In the meantime, I have to figure out some way to get to Trinidad – with the new split, I’m now missing Trinidad Motmot!
Addendum: Here is a complete list of the motmots and their distributions.
Tody Motmot, Hylomanes momotula (S Mexico to NW Colombia)
Blue-throated Motmot, Aspatha gularis (S Mexico Mexico to Honduras)
Russet-crowned Motmot, Momotus mexicanus (NW Mexico to Guatemala)
Blue-diademed Motmot, Momotus lessonii (NE Mexico to W Panama)*
Whooping Motmot, Momotus subrufescens (C Panama to NW Peru)
Trinidad Motmot, Momotus bahamensis (Trinidad and Tobago)
Amazonian Motmot, Momotus momota (Amazonian South America)
Andean Motmot, Momotus aequatorialis (Andes from Colomibia to Bolivia)
Rufous Motmot, Baryphthengus martii (Honduras to Bolivia)

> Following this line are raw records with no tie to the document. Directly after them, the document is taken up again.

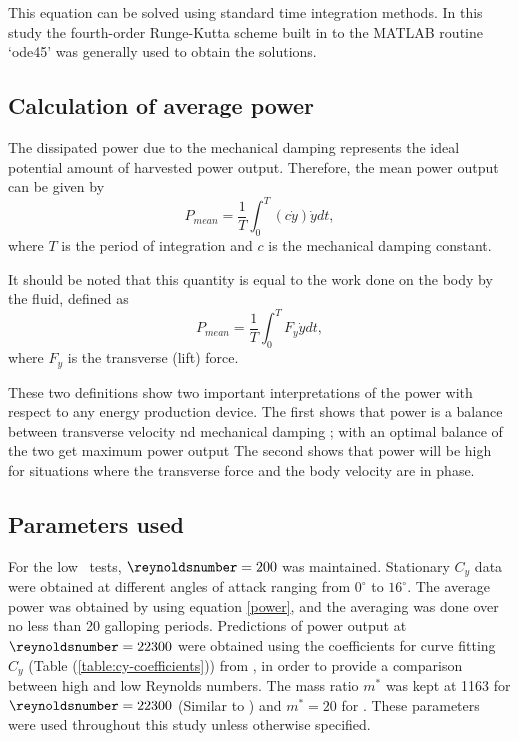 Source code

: This equation can be solved using standard time integration methods. In this study the fourth-order Runge-Kutta scheme built in to the MATLAB routine `ode45' was generally used to obtain the solutions. 

\subsection{Calculation of average power}

 The dissipated power due to the mechanical damping represents the ideal potential amount of harvested power output. Therefore, the mean power output can be given by
\begin{equation}
\label{power}
P_{mean}=\frac{1}{T}\int_{0}^{T}(c\dot{y})\dot{y} dt,
\end{equation}
where $T$ is the period of integration and $c$ is the mechanical damping constant. 

It should be noted that this quantity is equal to the work done on the body by the fluid, defined as
\begin{equation}
\label{power_alt}
P_{mean}=\frac{1}{T}\int_{0}^{T}F_y\dot{y} dt,
\end{equation}
where $F_y$ is the transverse (lift) force.

  These two definitions show two important interpretations of the power with respect to any energy production device. The first shows that power is a balance between transverse velocity nd mechanical damping ; with an optimal balance of the two get maximum power output The second shows that power will be high for situations where the transverse force and the body velocity are in phase.
 
 

 
 
 \subsection{Parameters used} 
  
 For the low \reynoldsnumber\ tests, $\reynoldsnumber=200$ was maintained. Stationary $C_y$ data were obtained at different angles of attack ranging from $0^\circ$ to $16^\circ$. The average power was obtained by using equation \ref{power}, and the averaging was done over no less than 20 galloping periods. Predictions of power output at $\reynoldsnumber=22300$ were obtained using the coefficients for curve fitting $C_y$ (Table (\ref{table:cy-coefficients})) from \citet{Parkinson1964}, in order to provide a comparison between high and low Reynolds numbers. The mass ratio $m^*$ was kept at 1163 for $\reynoldsnumber=22300$ (Similar to \citet{Parkinson1964}) and $m^*=20$ for . These parameters were used throughout this study unless otherwise specified. 
 
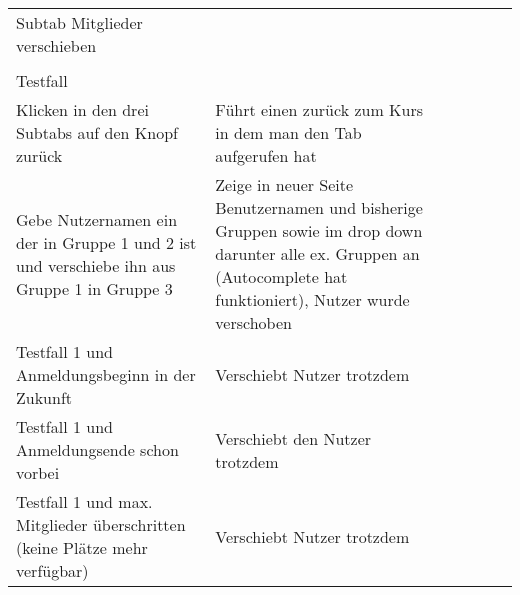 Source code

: \begin{table}[]
\begin{tabular}{p{6cm}p{7cm}p{3cm}llll}
	
		Subtab Mitglieder verschieben                                                                                                        &                                                                                                                                                                  &             &  &  &  \\
		&                                                                                                                                                                  &             &  &  &  \\
		Testfall                                                                                                                             &                                                                                                                                                                  &             &  &  &  \\
		Klicken in den drei Subtabs auf den Knopf zurück                                                                                     & Führt einen zurück zum Kurs in dem man den Tab aufgerufen hat                                                                                                    & \checkmark           &  &  &  \\
		Gebe Nutzernamen ein der in Gruppe 1 und 2 ist und verschiebe ihn aus Gruppe 1 in Gruppe 3                                           & Zeige in neuer Seite Benutzernamen und bisherige Gruppen sowie im drop down darunter alle ex. Gruppen an (Autocomplete hat funktioniert), Nutzer wurde verschoben & \checkmark           &  &  &  \\
		Testfall 1 und Anmeldungsbeginn in der Zukunft                                                                                       & Verschiebt Nutzer trotzdem                                                                                                                                       & \checkmark           &  &  &  \\
		Testfall 1 und Anmeldungsende schon vorbei                                                                                           & Verschiebt den Nutzer trotzdem                                                                                                                                   & \checkmark           &  &  &  \\
		Testfall 1 und max. Mitglieder überschritten (keine Plätze mehr verfügbar)                                                           & Verschiebt Nutzer trotzdem                                                                                                                                       & \checkmark           &  &  &  \\

\end{tabular}
\end{table}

Rufous-capped Motmot, Baryphthengus ruficapillus (S Brazil to NE Argentina)
Keel-billed Motmot, Electron carinatum (SE Mexico to NE Costa Rica)
Broad-billed Motmot, Electron platyrhynchum (Honduras to Bolivia)**
Turquoise-browed Motmot, Eumomota superciliosa (S Mexico to NW Costa Rica)
*This name change has not been accepted by the North American Classification Committee and is implied by the four-way split of four other Blue-crowned Motmot taxa in South America by the South American Classification Committee – which is always a few steps ahead of the NACC.
**The Central American and South American forms may be separate species. The northern one is the nominate, and if split the Amazonian form would be called Plain-tailed Motmot, Electron pyrrholaemum.